I got a blurb about this paper in my NCBI daily digest:

Enumeration method for tree-like chemical compounds with benzene rings and naphthalene rings by breadth-first search order.
http://www.ncbi.nlm.nih.gov/pubmed/26932529

Quote:

BACKGROUND:
Drug discovery and design are important research fields in bioinformatics. Enumeration of chemical compounds is essential not only for the purpose, but also for analysis of chemical space and structure elucidation. In our previous study, we developed enumeration methods BfsSimEnum and BfsMulEnum for tree-like chemical compounds using a tree-structure to represent a chemical compound, which is limited to acyclic chemical compounds only.
RESULTS:
In this paper, we extend the methods, and develop BfsBenNaphEnum that can enumerate tree-like chemical compounds containing benzene rings and naphthalene rings, which include benzene isomers and naphthalene isomers such as ortho, meta, and para, by treating a benzene ring as an atom with valence six, instead of a ring of six carbon atoms, and treating a naphthalene ring as two benzene rings having a special bond. We compare our method with MOLGEN 5.0, which is a well-known general purpose structure generator, to enumerate chemical structures from a set of chemical formulas in terms of the number of enumerated structures and the computational time.

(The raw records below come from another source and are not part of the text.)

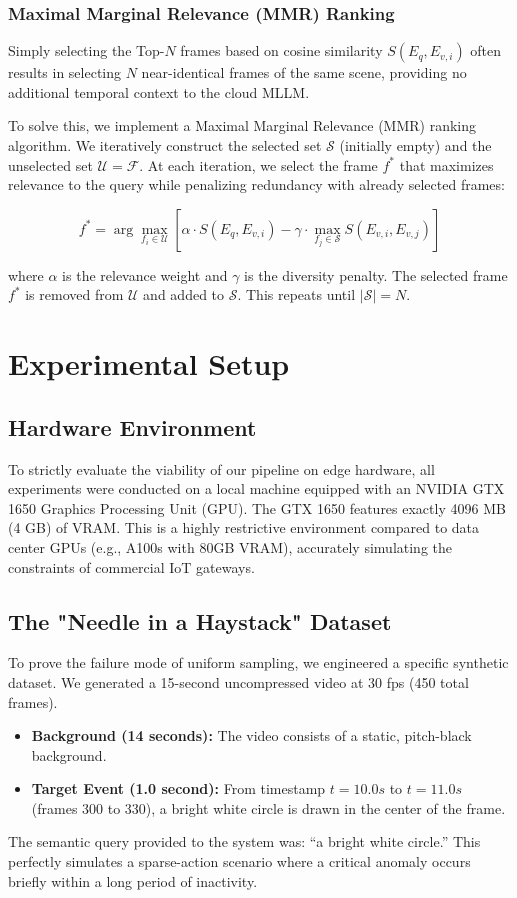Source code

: \documentclass[12pt, a4paper]{report}
\begin{document}
\subsection{Maximal Marginal Relevance (MMR) Ranking}
Simply selecting the Top-$N$ frames based on cosine similarity $S(E_q, E_{v,i})$ often results in selecting $N$ near-identical frames of the same scene, providing no additional temporal context to the cloud MLLM.

To solve this, we implement a Maximal Marginal Relevance (MMR) ranking algorithm. We iteratively construct the selected set $\mathcal{S}$ (initially empty) and the unselected set $\mathcal{U} = \mathcal{F}$. At each iteration, we select the frame $f^*$ that maximizes relevance to the query while penalizing redundancy with already selected frames:

\begin{equation}
f^* = \arg\max_{f_i \in \mathcal{U}} \left[ \alpha \cdot S(E_q, E_{v,i}) - \gamma \cdot \max_{f_j \in \mathcal{S}} S(E_{v,i}, E_{v,j}) \right]
\end{equation}

where $\alpha$ is the relevance weight and $\gamma$ is the diversity penalty. The selected frame $f^*$ is removed from $\mathcal{U}$ and added to $\mathcal{S}$. This repeats until $|\mathcal{S}| = N$.

\chapter{Experimental Setup}

\section{Hardware Environment}
To strictly evaluate the viability of our pipeline on edge hardware, all experiments were conducted on a local machine equipped with an NVIDIA GTX 1650 Graphics Processing Unit (GPU). The GTX 1650 features exactly 4096 MB (4 GB) of VRAM. This is a highly restrictive environment compared to data center GPUs (e.g., A100s with 80GB VRAM), accurately simulating the constraints of commercial IoT gateways.

\section{The "Needle in a Haystack" Dataset}
To prove the failure mode of uniform sampling, we engineered a specific synthetic dataset. We generated a 15-second uncompressed video at 30 fps (450 total frames). 
\begin{itemize}
    \item \textbf{Background (14 seconds):} The video consists of a static, pitch-black background.
    \item \textbf{Target Event (1.0 second):} From timestamp $t=10.0s$ to $t=11.0s$ (frames 300 to 330), a bright white circle is drawn in the center of the frame.
\end{itemize}
The semantic query provided to the system was: ``a bright white circle.'' This perfectly simulates a sparse-action scenario where a critical anomaly occurs briefly within a long period of inactivity.
\end{document}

The result suggests that our proposed method can reduce the computational time efficiently.
CONCLUSIONS:
We propose the enumeration method BfsBenNaphEnum for tree-like chemical compounds containing benzene rings and naphthalene rings as cyclic structures. BfsBenNaphEnum was from 50 times to 5,000,000 times faster than MOLGEN 5.0 for instances with 8 to 14 carbon atoms in our experiments.